Invitado por doña Gloria Bejarano, y con ella como anfitriona en compañía de su marido don Rafael Ángel Calderón Fournier, un grupo de colaboradores de La Revista tuvo la oportunidad de vivir dicha experiencia. En lo fundamental, esta consiste en un tour de las instalaciones de la vieja penitenciaría, incluyendo los pabellones dedicados al Museo de los Niños, rodeados por un montaje teatral en el que actores que encarnan a guardas, privados de libertad y a la pareja de uno de estos, escenifican lo que pudo haber sido el ingreso a La Peni de un nuevo grupo de presidiarios, rol este que, quieran o no, corre a cargo de los participantes en el tour. Se trata, en suma, de una experiencia inmersiva, en la cual las personas asistentes al tour son puestos en la situación que más quisieran haber evitado: ir a dar a prisión, y ser recibidos como carne fresca de una tan horrenda y temible como lo era La Peni en sus peores tiempos. El tour es guiado por un actor que que encarna, y muy bien, a un presidiario con muchos años de vivir en ese lugar, quien va dando un tour de lo que era La Peni, así como las indicaciones que todo novato debería saber para su supervivencia en un ambiente tan violento. Este presidiario actúa como Virgilio con Dante, y guía al grupo a un viaje al infierno a través de las mazmorras y pasillos donde deambulan el resto de los presidiarios. El elenco funciona a la perfección, y la recreación de los distintos tipos de celdas, privados de libertad y ambientes es convincente.

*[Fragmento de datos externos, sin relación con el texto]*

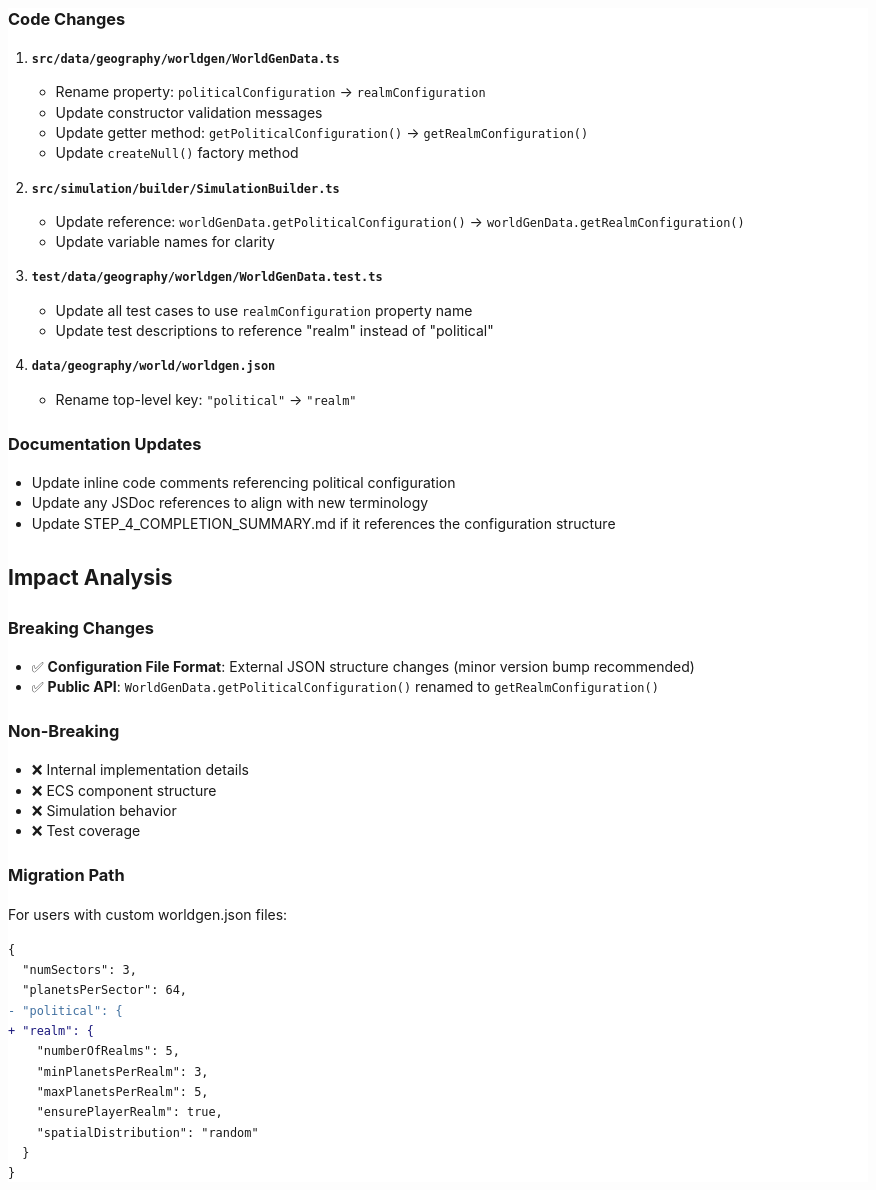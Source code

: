 ### Code Changes

1. **`src/data/geography/worldgen/WorldGenData.ts`**
   - Rename property: `politicalConfiguration` → `realmConfiguration`
   - Update constructor validation messages
   - Update getter method: `getPoliticalConfiguration()` → `getRealmConfiguration()`
   - Update `createNull()` factory method

2. **`src/simulation/builder/SimulationBuilder.ts`**
   - Update reference: `worldGenData.getPoliticalConfiguration()` → `worldGenData.getRealmConfiguration()`
   - Update variable names for clarity

3. **`test/data/geography/worldgen/WorldGenData.test.ts`**
   - Update all test cases to use `realmConfiguration` property name
   - Update test descriptions to reference "realm" instead of "political"

4. **`data/geography/world/worldgen.json`**
   - Rename top-level key: `"political"` → `"realm"`

### Documentation Updates

- Update inline code comments referencing political configuration
- Update any JSDoc references to align with new terminology
- Update STEP_4_COMPLETION_SUMMARY.md if it references the configuration structure

## Impact Analysis

### Breaking Changes
- ✅ **Configuration File Format**: External JSON structure changes (minor version bump recommended)
- ✅ **Public API**: `WorldGenData.getPoliticalConfiguration()` renamed to `getRealmConfiguration()`

### Non-Breaking
- ❌ Internal implementation details
- ❌ ECS component structure
- ❌ Simulation behavior
- ❌ Test coverage

### Migration Path

For users with custom worldgen.json files:

```diff
{
  "numSectors": 3,
  "planetsPerSector": 64,
- "political": {
+ "realm": {
    "numberOfRealms": 5,
    "minPlanetsPerRealm": 3,
    "maxPlanetsPerRealm": 5,
    "ensurePlayerRealm": true,
    "spatialDistribution": "random"
  }
}
```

Es esta una experiencia que, por su valor histórico y humano, y por recordarnos una faceta a menudo olvidada de nuestra memoria colectiva, sin duda merece ser vivida por una muy amplia población. Pero no se trata solo del pasado, pues en lo que a factores como el hacinamiento se refiere, muchas de las actuales cárceles nacionales no han superado el nivel de La Peni. Se trata, en suma, de una experiencia que nos habla de un pasado en  buena medida olvidado, en alguna medida superado, que es necesario recordar para no repetir; pero también de un presente que debiera ser mejorado y dejado atrás de una vez por todas.